The Baltic Pipe is a proposed natural gas pipeline between Denmark and Poland. When completed, it will transport natural gas from Norway to Poland via Denmark.


The project started in 2001, when Danish oil and gas company DONG and Polish oil and gas company PGNiG signed an agreement on construction of the pipeline and Danish gas supply to Poland.[1] It was agreed to establish a pipeline consortium with two-third shares belonging to DONG and one-third to PGNiG with possible Statoil participation.[2] However, shortly afterward the project was suspended, because of economic feasibility.

The project was revived in 2007. On 2 May 2007, PGNiG and, a Danish transmission system operator, which was taken over Danish natural gas transmission network from DONG, signed an agreement to explore the possibility of construction the Baltic Pipe.[3] In August 2008, the Polish Government replaced PGNiG with the fully state-owned pipeline operator Gaz-System as the project partner.[4]

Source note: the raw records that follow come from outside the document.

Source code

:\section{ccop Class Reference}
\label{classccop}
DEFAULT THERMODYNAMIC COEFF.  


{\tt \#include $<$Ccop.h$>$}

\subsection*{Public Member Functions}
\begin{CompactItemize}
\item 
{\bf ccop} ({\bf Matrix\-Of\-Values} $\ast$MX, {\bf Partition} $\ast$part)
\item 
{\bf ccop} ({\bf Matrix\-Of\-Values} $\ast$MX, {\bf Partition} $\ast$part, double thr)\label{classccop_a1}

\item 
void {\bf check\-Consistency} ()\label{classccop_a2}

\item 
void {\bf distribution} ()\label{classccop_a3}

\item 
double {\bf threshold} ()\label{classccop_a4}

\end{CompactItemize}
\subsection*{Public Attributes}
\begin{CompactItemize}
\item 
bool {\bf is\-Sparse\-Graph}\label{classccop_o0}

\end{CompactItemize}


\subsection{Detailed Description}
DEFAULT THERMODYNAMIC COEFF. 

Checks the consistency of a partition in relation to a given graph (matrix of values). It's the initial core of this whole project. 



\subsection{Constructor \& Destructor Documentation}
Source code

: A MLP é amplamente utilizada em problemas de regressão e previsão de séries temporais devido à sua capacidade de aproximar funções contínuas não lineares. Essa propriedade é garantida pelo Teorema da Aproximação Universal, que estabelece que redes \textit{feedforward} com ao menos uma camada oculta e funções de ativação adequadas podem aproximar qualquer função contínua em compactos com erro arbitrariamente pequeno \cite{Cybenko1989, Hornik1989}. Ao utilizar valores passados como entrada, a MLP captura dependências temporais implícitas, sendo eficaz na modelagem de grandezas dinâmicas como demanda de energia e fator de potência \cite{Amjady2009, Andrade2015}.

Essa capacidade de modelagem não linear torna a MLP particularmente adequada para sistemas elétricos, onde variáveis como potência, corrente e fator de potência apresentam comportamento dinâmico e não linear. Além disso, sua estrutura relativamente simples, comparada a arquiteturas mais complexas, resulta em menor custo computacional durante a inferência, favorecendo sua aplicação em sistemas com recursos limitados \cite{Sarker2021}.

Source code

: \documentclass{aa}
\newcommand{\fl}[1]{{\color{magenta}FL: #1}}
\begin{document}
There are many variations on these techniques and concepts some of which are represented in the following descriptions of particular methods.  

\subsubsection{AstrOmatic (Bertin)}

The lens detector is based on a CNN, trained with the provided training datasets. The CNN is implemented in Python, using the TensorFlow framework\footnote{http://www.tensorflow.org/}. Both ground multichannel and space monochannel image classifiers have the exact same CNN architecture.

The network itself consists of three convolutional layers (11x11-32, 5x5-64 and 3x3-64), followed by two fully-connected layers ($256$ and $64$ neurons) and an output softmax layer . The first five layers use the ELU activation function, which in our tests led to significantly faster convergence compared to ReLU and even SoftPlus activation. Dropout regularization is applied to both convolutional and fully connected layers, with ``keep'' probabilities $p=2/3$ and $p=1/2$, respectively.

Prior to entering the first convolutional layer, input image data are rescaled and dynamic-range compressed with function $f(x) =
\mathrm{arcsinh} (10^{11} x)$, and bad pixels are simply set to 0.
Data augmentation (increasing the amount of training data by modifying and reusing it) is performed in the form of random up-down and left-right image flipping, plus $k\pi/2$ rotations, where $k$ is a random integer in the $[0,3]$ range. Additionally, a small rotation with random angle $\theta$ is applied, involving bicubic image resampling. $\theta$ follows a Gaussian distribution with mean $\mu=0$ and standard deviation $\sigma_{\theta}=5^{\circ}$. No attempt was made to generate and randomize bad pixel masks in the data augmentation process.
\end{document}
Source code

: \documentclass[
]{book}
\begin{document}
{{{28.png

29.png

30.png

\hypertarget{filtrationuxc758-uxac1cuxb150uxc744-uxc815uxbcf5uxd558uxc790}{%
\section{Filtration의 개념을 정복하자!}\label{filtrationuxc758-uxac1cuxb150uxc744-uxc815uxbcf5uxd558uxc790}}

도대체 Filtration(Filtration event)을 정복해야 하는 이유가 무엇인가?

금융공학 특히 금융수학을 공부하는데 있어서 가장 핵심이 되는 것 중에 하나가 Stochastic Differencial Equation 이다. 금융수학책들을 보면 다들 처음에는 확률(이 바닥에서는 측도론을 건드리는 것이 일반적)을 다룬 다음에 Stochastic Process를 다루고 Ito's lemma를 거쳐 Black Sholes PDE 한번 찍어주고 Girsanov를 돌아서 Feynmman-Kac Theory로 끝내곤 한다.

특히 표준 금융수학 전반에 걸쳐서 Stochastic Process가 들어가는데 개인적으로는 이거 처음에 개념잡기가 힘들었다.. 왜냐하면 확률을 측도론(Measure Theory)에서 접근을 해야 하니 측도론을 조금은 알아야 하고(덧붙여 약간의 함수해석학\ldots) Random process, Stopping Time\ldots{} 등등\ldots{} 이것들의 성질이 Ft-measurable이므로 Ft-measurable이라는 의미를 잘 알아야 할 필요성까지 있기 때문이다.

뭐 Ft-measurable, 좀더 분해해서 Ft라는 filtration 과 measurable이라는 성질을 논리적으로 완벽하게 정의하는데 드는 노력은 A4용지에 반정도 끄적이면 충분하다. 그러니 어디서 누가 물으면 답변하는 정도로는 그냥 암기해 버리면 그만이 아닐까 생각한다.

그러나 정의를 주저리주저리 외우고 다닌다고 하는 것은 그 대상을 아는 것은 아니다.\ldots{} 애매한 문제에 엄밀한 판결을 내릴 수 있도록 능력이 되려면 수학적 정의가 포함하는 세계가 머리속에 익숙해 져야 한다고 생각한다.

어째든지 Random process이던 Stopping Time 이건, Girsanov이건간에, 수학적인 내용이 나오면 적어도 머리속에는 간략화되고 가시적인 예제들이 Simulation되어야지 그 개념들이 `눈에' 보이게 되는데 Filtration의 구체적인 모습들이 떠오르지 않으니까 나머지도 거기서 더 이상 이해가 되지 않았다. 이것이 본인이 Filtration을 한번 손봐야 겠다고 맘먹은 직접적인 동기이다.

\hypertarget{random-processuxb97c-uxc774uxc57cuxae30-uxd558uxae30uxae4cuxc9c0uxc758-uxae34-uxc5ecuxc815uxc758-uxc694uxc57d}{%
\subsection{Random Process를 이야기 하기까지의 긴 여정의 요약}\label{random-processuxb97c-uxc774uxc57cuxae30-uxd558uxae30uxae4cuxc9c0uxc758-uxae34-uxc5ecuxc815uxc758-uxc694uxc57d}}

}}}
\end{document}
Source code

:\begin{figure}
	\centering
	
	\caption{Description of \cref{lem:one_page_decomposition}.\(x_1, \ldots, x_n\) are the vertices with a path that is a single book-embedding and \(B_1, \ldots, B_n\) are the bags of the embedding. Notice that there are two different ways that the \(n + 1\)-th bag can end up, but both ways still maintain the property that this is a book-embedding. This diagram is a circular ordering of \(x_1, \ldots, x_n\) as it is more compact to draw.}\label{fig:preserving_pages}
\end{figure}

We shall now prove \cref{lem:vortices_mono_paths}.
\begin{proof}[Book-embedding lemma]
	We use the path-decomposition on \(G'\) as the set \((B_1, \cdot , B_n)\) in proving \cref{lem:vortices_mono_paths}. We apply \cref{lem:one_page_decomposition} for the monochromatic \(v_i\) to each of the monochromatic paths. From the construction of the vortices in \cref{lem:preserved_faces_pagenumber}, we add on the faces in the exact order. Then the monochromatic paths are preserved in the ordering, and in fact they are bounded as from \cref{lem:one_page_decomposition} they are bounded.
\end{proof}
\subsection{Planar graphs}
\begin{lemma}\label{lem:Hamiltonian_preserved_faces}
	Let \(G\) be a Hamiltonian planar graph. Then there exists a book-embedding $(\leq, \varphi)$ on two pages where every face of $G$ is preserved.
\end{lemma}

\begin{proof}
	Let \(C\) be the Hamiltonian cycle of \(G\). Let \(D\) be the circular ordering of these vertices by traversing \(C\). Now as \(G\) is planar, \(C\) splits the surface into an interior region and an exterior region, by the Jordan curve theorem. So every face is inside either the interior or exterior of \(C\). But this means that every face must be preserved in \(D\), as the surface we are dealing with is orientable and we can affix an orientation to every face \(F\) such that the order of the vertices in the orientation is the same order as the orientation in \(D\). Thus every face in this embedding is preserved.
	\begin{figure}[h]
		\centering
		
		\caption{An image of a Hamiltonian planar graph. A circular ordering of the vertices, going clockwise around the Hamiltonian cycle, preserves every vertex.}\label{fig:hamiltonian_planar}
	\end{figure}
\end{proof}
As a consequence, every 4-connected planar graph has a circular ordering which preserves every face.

On 18 May 2009, the European Commission launched a call for proposals for grants in the framework of the European Energy Programme for Recovery. It proposed to allocate about €150 million for implementation of Skanled and Baltic Pipe projects.[5] However, on 16 June 2009 Gaz-System suspended the implementation of the project due to suspension of the Skanled project and lack of natural gas demand in Poland.[6] The project was reactivated by Poland in February 2010 after reviewing the project, and Gaz-System is expecting to launch construction of the pipeline in the second half of 2011.[7]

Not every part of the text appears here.